My students will tell you that I’m never happier than when I have my cup of tea. On the night after our visit to Coon Creek, I put a tiny sample, about the size of a matchstick’s head, of sediment matrix on a microscope slide, and added a drop of water to disperse the grains. Then I sat there, while the chaos of dinner-making swirled around me, and searched for tiny, microscopic fossils of creatures that died long ago. With my cup of hot tea beside me, it was like sitting in the eye of a storm, flaming hamburgers be damned, a modicum of sanity in the asylum.
The first thing I noticed though were the quartz grains. They’re very small, silt-sized, but are the largest grains in the sediment. They’re pretty easy to identify because they break like glass, with curved, conchoidal fractures. They’re also pretty little things under the microscope; little, sharp-peaked, transparent mountains.

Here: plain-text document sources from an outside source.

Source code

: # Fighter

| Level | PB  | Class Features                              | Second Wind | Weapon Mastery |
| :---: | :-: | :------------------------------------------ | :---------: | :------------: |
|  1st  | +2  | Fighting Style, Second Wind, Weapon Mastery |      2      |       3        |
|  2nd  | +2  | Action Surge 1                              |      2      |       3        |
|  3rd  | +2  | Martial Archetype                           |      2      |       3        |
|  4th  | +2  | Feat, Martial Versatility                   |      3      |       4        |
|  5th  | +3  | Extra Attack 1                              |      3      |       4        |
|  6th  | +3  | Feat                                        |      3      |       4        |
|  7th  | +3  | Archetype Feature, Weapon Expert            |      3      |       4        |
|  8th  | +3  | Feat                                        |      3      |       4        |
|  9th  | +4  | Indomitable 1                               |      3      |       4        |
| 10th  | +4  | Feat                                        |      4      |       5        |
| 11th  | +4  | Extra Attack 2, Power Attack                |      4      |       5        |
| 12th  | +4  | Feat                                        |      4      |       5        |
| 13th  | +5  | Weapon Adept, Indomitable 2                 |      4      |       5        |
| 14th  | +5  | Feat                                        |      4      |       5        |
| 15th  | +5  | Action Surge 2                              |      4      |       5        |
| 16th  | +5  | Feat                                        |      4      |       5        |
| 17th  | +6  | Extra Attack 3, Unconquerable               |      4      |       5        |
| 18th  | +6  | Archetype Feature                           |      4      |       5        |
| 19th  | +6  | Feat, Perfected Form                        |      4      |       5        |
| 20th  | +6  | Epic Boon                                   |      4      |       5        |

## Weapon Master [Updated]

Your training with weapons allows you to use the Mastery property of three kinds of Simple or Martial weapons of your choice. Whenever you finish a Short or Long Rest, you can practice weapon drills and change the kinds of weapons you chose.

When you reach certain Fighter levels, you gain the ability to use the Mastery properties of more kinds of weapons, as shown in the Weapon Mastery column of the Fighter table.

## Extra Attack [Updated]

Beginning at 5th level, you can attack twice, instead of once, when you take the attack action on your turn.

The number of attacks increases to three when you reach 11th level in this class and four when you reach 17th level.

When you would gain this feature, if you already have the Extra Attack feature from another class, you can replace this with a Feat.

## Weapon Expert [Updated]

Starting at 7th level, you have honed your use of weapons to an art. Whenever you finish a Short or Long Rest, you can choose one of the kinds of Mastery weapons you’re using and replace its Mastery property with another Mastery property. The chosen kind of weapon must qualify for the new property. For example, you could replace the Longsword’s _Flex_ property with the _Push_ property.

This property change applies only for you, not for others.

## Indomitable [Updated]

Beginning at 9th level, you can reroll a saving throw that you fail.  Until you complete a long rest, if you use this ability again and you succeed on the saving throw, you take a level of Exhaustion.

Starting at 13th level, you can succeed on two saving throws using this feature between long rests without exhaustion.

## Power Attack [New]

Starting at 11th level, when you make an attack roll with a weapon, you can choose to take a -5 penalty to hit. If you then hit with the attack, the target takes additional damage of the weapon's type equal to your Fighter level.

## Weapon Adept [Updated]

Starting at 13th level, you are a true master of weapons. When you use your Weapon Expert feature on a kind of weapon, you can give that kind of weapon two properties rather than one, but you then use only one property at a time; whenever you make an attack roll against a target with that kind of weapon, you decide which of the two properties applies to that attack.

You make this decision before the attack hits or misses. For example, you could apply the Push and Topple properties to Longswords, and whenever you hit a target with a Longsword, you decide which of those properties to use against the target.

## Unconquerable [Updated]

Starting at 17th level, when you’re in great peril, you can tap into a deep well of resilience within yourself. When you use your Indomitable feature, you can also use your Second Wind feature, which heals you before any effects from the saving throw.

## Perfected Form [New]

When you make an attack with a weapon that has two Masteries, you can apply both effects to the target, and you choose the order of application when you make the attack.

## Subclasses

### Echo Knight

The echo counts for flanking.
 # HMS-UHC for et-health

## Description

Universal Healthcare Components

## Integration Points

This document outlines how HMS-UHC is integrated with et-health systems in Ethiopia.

Other minerals are visible in the slides, but they’re dwarfed in size and quantity by the quartz. Yet there is enough of the dark green, glauconite clay to bind the quartz grains together and protect the shells embedded in the sediment from dissolution by the universal solvent, water.
It’s interesting to observe these other minerals, because they take the more classic crystalline shapes and forms. The sharp edges are parallel to one another because of the alignment of the atoms in the mineral crystal.

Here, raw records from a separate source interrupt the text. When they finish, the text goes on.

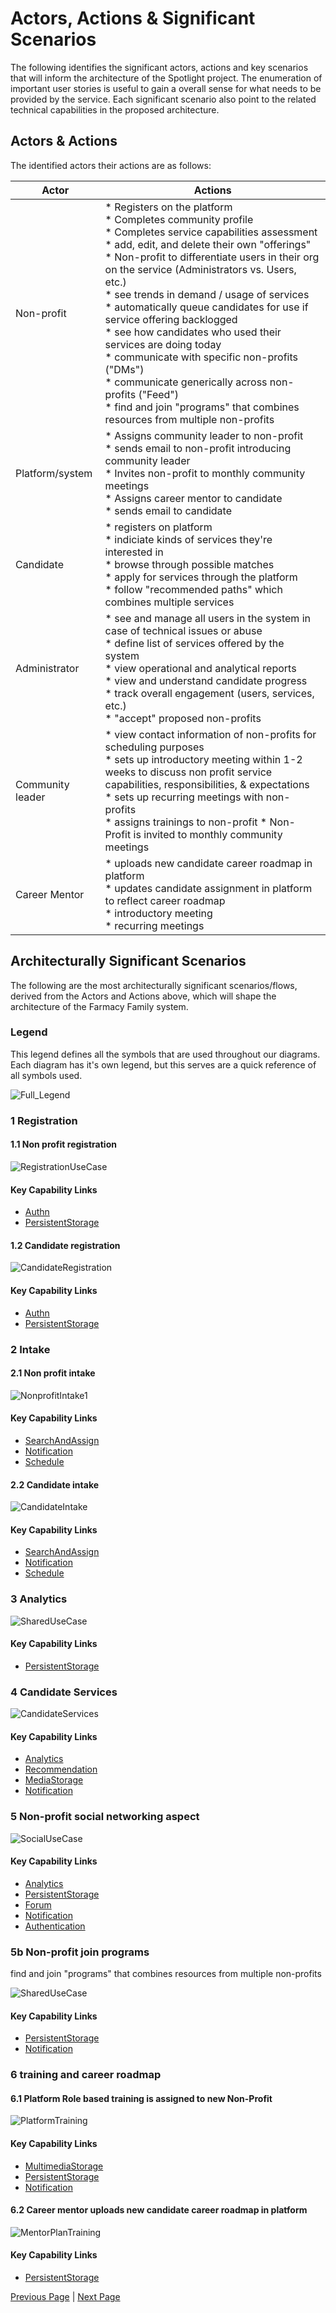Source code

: # Actors, Actions & Significant Scenarios

The following identifies the significant actors, actions and key scenarios that will inform the architecture of the Spotlight project. The enumeration of important user stories is useful to gain a overall sense for what needs to be provided by the service. Each significant scenario also point to the related technical capabilities in the proposed architecture.
   
## Actors & Actions

The identified actors their actions are as follows:

| Actor                  | Actions                                                      |
| ---------------------- | ------------------------------------------------------------ |
| Non-profit  | * Registers on the platform<br />* Completes community profile <br />* Completes service capabilities assessment<br />* add, edit, and delete their own "offerings"<br /> * Non-profit to differentiate users in their org on the service (Administrators vs. Users, etc.)<br />* see trends in demand / usage of services<br />* automatically queue candidates for use if service offering backlogged<br />* see how candidates who used their services are doing today<br />* communicate with specific non-profits ("DMs")<br />* communicate generically across non-profits ("Feed")<br />* find and join "programs" that combines resources from multiple non-profits<br />|
| Platform/system          | * Assigns community leader to non-profit<br />* sends email to non-profit introducing community leader<br />* Invites non-profit to monthly community meetings<br />* Assigns career mentor to candidate<br />* sends email to candidate|
| Candidate       | * registers on platform <br />* indiciate kinds of services they're interested in<br />* browse through possible matches <br />* apply for services through the platform<br />* follow "recommended paths" which combines multiple services |
| Administrator              | * see and manage all users in the system in case of technical issues or abuse<br />* define list of services offered by the system<br />* view operational and analytical reports <br />* view and understand candidate progress<br />* track overall engagement (users, services, etc.)<br />* "accept" proposed non-profits<br />|
| Community leader           | * view contact information of non-profits for scheduling purposes<br />* sets up introductory meeting within 1-2 weeks to discuss non profit service capabilities, responsibilities, & expectations <br />* sets up recurring meetings with non-profits <br />* assigns trainings to non-profit * Non-Profit is invited to monthly community meetings |
| Career Mentor          | * uploads new candidate career roadmap in platform	<br />* updates candidate assignment in platform to reflect career roadmap	<br />* introductory meeting <br />* recurring meetings<br /> |


## Architecturally Significant Scenarios

The following are the most architecturally significant scenarios/flows, derived from the Actors and Actions above, which will shape the architecture of the Farmacy Family system.

### Legend
This legend defines all the symbols that are used throughout our diagrams. Each diagram has it's own legend, but this serves are a quick reference of all symbols used.

![Full_Legend](./assets/Full_Legend.png)

### 1 Registration 
#### 1.1 Non profit registration

![RegistrationUseCase](./assets/NonProfitRegistration.png)

#### Key Capability Links
- [Authn](./Key%20Capabilities/Core/Authentication.md)
- [PersistentStorage](./Key%20Capabilities/Core/PersistentStorage.md)

#### 1.2 Candidate registration
![CandidateRegistration](./assets/CandidateRegistration.png)

#### Key Capability Links
- [Authn](./Key%20Capabilities/Core/Authentication.md)
- [PersistentStorage](./Key%20Capabilities/Core/PersistentStorage.md)


### 2 Intake

#### 2.1 Non profit intake
![NonprofitIntake1](./assets/NonProfitIntake.png)

#### Key Capability Links
- [SearchAndAssign](./Key%20Capabilities/Core/SearchAndAssign.md)
- [Notification](./Key%20Capabilities/Core/Notification.md)
- [Schedule](./Key%20Capabilities/Core/Schedule.md)

#### 2.2 Candidate intake

![CandidateIntake](./assets/CandidateIntake.png)

#### Key Capability Links
- [SearchAndAssign](./Key%20Capabilities/Core/SearchAndAssign.md)
- [Notification](./Key%20Capabilities/Core/Notification.md)
- [Schedule](./Key%20Capabilities/Core/Schedule.md)


### 3 Analytics

![SharedUseCase](./assets/AnalyticsUseCase.png)

#### Key Capability Links
- [PersistentStorage](./Key%20Capabilities/Core/PersistentStorage.md)

### 4 Candidate Services

![CandidateServices](./assets/CandidateServices.png)

#### Key Capability Links
- [Analytics](./Key%20Capabilities/Core/Analytics.md)
- [Recommendation](./Key%20Capabilities/Core/Recommendation.md)
- [MediaStorage](./Key%20Capabilities/Core/MultimediaStorage.md)
- [Notification](./Key%20Capabilities/Core/Notification.md)

### 5 Non-profit social networking aspect

![SocialUseCase](./assets/SocialCommunicationUseCase.png)

#### Key Capability Links
- [Analytics](./Key%20Capabilities/Core/Analytics.md)
- [PersistentStorage](./Key%20Capabilities/Core/PersistentStorage.md)
- [Forum](./Key%20Capabilities/Core/Forum.md)
- [Notification](./Key%20Capabilities/Core/Notification.md)
- [Authentication](./Key%20Capabilities/Core/Authentication.md)


### 5b Non-profit join programs

find and join "programs" that combines resources from multiple non-profits

![SharedUseCase](./assets/SharedServices.png)

#### Key Capability Links
- [PersistentStorage](./Key%20Capabilities/Core/PersistentStorage.md)
- [Notification](./Key%20Capabilities/Core/Notification.md)

### 6 training and career roadmap
#### 6.1 Platform Role based training is assigned to new Non-Profit

![PlatformTraining](./assets/NonProfitTrainingUseCase.png)

#### Key Capability Links
- [MultimediaStorage](./Key%20Capabilities/Core/MultimediaStorage.md)
- [PersistentStorage](./Key%20Capabilities/Core/PersistentStorage.md)
- [Notification](./Key%20Capabilities/Core/Notification.md)

#### 6.2 Career mentor uploads new candidate career roadmap in platform	

![MentorPlanTraining](./assets/CandidateCareerMentorPlan.png)

#### Key Capability Links
- [PersistentStorage](./Key%20Capabilities/Core/PersistentStorage.md)

[Previous Page](./Solution/Strategy.md) | [Next Page](./Solution/ArchAnalysis.md)
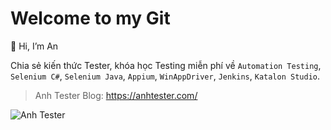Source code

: # Welcome to my Git

👋 Hi, I’m An

Chia sẻ kiến thức Tester, khóa học Testing miễn phí về `Automation Testing`, `Selenium C#`, `Selenium Java`, `Appium`, `WinAppDriver`, `Jenkins`, `Katalon Studio`.

> Anh Tester Blog: https://anhtester.com/

![Anh Tester](https://anhtester.com/uploads/logo/anhtester_logo_512.png)
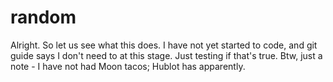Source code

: # random

Alright. So let us see what this does. I have not yet started to code, and git guide says I don't need to at this stage. Just testing if that's true.
Btw, just a note - I have not had Moon tacos; Hublot has apparently.

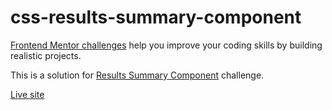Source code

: # css-results-summary-component

[Frontend Mentor challenges](https://www.frontendmentor.io/) help you improve your coding skills by building realistic projects.

This is a solution for [Results Summary Component](https://www.frontendmentor.io/challenges/results-summary-component-CE_K6s0maV) challenge.

[Live site](https://amansgz.github.io/css-results-summary-component/)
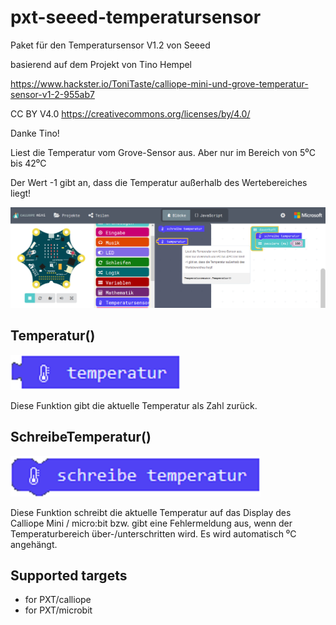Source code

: # pxt-seeed-temperatursensor


 Paket für den Temperatursensor V1.2 von Seeed
 
 basierend auf dem Projekt von Tino Hempel
 
 https://www.hackster.io/ToniTaste/calliope-mini-und-grove-temperatur-sensor-v1-2-955ab7
 
 CC BY V4.0 https://creativecommons.org/licenses/by/4.0/

 Danke Tino!

 Liest die Temperatur vom Grove-Sensor aus.
 Aber nur im Bereich von 5⁰C bis 42⁰C

 Der Wert -1 gibt an, dass die Temperatur außerhalb des Wertebereiches liegt!

![](https://github.com/MKleinSB/pxt-Seeed-Temperatursensor/blob/master/P1.png) 

## Temperatur()
![](https://github.com/MKleinSB/pxt-Seeed-Temperatursensor/blob/master/temperatur.png)

Diese Funktion gibt die aktuelle Temperatur als Zahl zurück.

## SchreibeTemperatur()
![](https://github.com/MKleinSB/pxt-Seeed-Temperatursensor/blob/master/schreibetemperatur.png)

Diese Funktion schreibt die aktuelle Temperatur auf das Display des Calliope Mini / micro:bit bzw. gibt eine Fehlermeldung
aus, wenn der Temperaturbereich über-/unterschritten wird. Es wird automatisch ⁰C angehängt.

## Supported targets

* for PXT/calliope
* for PXT/microbit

Finding the micro-fossils took a little patience. The entire slide had only four obvious specimens. Since they’re so small that meant a lot of going back and forth under the small field of view of the 100 magnification objective lens. They look like foraminfera to me, but it’s been a while since I’ve encountered them. Foraminfera, or forams for short, are tiny organisms that secrete beautiful calcium carbonate shells. They can be found in, or in the sediments beneath, most of the world’s oceans, particularly in the warmer areas.
Finding forams in the Coon Creek Matrix is a nice little exercise. One of my students, seeing what I was doing, wanted to try it too, so she made her own slide and searched until she found her own specimen. It was somewhat inspiring, so I’ve put together a more detailed post about finding microfossils.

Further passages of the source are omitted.